Giuseppe Agapito has published his research in various top-quality academic outlets, with more than 100 papers in international journals and conference proceedings. He serves as a reviewer for several scientific journals and a chair and program committee member of several national and international conferences.

Sivaramakrishnan Rajaraman

Dr. Sivarama Krishnan Rajaraman is working as a research scientist at the National Library of Medicine (NLM), National Institutes of Health (NIH). Dr. Rajaraman received his Ph.D. in Information and Communication Engineering from Anna University, India. He is involved in projects that aim to apply computational sciences and engineering techniques toward advancing life science applications. These projects involve the use of medical images for aiding healthcare professionals in low-cost decision-making at the POC screening/diagnostics. He is a versatile researcher with expertise in machine learning, data science, biomedical image analysis, and computer vision.
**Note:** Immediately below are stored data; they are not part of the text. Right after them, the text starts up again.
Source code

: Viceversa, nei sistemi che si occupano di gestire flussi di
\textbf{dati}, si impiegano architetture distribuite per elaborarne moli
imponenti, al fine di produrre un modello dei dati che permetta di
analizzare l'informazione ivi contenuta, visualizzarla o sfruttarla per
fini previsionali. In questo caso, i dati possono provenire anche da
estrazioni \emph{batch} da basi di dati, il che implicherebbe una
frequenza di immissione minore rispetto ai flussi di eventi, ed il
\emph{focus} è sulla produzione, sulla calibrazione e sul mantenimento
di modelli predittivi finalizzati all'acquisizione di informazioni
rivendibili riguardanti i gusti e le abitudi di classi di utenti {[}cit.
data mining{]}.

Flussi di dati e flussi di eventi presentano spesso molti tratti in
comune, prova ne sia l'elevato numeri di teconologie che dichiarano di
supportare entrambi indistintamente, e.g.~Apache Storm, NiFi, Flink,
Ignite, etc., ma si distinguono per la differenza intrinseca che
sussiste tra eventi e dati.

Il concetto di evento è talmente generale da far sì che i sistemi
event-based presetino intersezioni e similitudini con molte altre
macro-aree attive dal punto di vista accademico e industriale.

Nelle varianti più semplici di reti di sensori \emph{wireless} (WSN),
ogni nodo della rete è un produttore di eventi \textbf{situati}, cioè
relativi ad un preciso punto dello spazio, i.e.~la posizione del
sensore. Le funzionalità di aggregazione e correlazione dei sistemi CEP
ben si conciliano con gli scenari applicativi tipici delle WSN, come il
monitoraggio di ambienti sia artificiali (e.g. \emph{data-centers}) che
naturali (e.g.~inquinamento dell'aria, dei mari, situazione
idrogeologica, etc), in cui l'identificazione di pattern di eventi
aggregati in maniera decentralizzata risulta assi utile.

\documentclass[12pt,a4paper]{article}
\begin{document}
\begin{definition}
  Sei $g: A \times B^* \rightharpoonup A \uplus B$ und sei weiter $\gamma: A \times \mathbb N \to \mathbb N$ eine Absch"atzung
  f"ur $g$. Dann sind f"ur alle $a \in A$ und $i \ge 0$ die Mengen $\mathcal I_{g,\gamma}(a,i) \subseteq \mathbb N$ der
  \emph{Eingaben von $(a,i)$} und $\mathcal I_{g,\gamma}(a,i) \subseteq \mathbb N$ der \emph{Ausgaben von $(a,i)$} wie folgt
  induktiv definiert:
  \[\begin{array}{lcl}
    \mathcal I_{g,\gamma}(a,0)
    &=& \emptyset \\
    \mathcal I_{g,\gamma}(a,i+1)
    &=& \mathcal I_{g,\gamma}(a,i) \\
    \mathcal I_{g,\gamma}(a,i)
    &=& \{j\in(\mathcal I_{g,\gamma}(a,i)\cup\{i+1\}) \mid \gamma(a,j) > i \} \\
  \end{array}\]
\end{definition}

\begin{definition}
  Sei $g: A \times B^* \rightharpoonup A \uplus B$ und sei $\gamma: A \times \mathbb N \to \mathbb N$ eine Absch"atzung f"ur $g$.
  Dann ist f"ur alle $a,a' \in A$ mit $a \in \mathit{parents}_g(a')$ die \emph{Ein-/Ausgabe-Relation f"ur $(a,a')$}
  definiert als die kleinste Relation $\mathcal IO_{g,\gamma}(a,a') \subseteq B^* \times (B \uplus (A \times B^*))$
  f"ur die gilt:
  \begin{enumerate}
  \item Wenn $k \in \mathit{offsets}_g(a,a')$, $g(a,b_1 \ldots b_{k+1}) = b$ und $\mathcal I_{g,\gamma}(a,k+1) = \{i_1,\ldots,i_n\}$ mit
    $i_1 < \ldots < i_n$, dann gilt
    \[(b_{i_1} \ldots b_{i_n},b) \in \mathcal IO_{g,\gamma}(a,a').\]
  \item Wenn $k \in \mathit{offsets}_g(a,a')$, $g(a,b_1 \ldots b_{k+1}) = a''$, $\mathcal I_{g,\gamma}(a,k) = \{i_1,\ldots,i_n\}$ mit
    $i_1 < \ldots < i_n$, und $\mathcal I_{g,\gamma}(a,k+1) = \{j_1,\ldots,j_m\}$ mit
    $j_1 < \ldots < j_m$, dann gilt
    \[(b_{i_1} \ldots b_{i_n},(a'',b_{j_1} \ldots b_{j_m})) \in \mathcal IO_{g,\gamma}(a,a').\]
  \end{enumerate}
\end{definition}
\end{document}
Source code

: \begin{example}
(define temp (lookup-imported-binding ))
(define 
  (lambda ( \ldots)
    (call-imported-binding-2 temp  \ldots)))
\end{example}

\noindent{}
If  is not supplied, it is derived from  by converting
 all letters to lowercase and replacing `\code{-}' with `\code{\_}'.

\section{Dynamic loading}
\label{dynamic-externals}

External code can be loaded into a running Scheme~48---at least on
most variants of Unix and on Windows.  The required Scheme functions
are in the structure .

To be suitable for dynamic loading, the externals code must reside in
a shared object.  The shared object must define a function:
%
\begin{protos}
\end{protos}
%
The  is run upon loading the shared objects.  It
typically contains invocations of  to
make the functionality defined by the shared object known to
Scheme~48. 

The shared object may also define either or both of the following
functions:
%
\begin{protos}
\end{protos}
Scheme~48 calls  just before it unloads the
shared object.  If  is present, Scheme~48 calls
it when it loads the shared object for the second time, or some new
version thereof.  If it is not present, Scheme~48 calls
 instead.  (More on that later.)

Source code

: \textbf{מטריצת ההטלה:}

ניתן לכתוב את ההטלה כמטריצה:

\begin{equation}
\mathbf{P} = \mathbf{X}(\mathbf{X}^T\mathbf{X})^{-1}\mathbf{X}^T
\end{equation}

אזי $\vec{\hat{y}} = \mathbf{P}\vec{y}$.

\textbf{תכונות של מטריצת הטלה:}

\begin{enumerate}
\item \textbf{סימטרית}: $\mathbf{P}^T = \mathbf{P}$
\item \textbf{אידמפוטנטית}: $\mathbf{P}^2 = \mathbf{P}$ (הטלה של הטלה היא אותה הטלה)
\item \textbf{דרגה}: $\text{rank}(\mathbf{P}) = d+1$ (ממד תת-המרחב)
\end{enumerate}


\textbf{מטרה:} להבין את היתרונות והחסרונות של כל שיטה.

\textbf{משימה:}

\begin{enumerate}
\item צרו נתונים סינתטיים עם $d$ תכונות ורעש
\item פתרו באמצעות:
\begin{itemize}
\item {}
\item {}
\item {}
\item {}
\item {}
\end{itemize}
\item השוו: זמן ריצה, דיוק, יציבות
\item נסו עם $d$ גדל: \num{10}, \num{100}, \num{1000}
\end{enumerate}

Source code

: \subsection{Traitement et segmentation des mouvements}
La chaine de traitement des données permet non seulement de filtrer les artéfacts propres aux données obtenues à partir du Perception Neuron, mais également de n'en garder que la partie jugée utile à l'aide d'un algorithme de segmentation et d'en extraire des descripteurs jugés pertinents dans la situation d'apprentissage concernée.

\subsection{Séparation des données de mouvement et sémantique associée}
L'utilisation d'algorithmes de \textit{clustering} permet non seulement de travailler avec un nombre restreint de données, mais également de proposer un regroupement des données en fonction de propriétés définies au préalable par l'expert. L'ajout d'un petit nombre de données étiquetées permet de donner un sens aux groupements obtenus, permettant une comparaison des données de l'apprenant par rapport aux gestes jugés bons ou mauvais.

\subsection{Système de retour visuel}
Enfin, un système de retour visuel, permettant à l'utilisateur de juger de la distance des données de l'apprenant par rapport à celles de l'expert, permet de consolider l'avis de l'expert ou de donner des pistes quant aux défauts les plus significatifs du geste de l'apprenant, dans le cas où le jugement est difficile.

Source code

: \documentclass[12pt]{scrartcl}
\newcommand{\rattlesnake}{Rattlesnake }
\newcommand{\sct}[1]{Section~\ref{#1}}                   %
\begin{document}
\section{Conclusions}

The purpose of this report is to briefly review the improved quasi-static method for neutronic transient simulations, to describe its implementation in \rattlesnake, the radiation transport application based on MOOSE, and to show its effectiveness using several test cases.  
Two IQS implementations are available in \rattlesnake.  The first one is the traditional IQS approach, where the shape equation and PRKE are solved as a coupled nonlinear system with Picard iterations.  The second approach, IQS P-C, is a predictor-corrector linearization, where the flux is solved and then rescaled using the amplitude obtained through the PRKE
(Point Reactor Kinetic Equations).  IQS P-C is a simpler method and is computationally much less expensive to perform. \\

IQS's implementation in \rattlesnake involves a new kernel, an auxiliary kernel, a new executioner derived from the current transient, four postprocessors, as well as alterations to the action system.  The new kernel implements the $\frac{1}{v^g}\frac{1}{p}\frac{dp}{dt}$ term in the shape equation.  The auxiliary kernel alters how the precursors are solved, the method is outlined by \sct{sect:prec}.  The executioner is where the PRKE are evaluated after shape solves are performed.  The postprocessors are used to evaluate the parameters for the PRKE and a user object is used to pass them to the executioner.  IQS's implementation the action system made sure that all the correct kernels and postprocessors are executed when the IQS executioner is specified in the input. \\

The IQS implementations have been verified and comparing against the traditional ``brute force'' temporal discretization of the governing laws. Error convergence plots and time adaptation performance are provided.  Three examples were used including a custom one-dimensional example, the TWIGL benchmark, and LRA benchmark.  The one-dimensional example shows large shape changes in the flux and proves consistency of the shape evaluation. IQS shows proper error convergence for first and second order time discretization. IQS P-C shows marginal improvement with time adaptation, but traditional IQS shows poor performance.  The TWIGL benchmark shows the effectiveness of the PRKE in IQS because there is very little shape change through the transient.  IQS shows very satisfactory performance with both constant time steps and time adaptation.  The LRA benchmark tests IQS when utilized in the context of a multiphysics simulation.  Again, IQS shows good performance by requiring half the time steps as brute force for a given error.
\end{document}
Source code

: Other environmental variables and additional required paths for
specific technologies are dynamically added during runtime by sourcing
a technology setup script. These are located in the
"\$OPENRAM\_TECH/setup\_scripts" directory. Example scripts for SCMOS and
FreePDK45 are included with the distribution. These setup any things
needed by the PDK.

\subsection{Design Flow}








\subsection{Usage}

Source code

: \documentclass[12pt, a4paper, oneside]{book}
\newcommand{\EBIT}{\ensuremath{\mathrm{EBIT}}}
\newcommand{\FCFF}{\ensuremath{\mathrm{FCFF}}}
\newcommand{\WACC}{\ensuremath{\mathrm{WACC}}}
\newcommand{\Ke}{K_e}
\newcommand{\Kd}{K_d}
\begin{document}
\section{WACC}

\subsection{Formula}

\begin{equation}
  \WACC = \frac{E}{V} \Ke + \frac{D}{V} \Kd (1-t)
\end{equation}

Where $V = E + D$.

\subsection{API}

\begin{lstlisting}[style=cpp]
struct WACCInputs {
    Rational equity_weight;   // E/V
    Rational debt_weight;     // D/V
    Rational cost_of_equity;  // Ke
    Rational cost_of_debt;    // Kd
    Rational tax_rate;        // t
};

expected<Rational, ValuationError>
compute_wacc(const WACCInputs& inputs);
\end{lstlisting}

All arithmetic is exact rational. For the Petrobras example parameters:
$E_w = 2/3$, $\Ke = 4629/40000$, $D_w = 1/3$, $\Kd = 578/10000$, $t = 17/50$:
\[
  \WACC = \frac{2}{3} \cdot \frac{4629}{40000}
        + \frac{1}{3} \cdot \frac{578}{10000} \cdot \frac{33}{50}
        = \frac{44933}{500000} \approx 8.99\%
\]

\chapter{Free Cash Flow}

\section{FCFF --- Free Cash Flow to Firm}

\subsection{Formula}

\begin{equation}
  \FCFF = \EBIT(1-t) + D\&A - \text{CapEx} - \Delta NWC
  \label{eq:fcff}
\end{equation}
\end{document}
He has more than 15 years of experience in academia where he taught core and allied subjects in biomedical engineering. He has authored several national and international journal and conference publications in his area of expertise. Dr. Rajaraman is an Editorial Board member of the PLOS ONE, PeerJ Computer Science, MDPI Knowledge, and MDPI Electronics journals. He is reviewing manuscripts for more than 75 journals including those published by Nature, LANCET, IEEE, MDPI, Elsevier, and other conferences including CVPR, EMBS, CBMS, and MICCAI. Dr. Rajaraman is a Life Member of the Society of Photo-optical Instrumentation Engineers (SPIE), a regular member of the Institute of Electrical and Electronics Engineers (IEEE), IEEE Engineering in Medicine & Biology Society (EMBS), and the Biomedical Engineering Society (BMES).

Yan Chai Hum

Dr. Hum Yan Chai is a researcher in artificial intelligence and computer vision. He received his B.Eng degree in biomedical engineering from the Universiti Teknologi Malaysia (UTM). He is currently serving as an Assistant Professor in the Department of Mechatronics and Biomedical Engineering, Lee Kong Chian Faculty of Engineering and Science, Universiti Tunku Abdul Rahman.

Steven John Thompson

Former faculty at Johns Hopkins University, Dartmouth College, UC Davis. I have been teaching college students for over 25 years. My research expertise is in Internet phenomena: access, addiction, agency, control, dependency, governance, and policy; and engineering ethics in Science, Technology, and Society (STS) merging the Internet with physical bodies. I am the Editor for Machine Law, Ethics and Morality in the Age of Artificial Intelligence (2021); Androids, Cyborgs, and Robots in Contemporary Culture and Society (2017); and, Global Issues and Ethical Considerations in Human Enhancement Technologies (2014).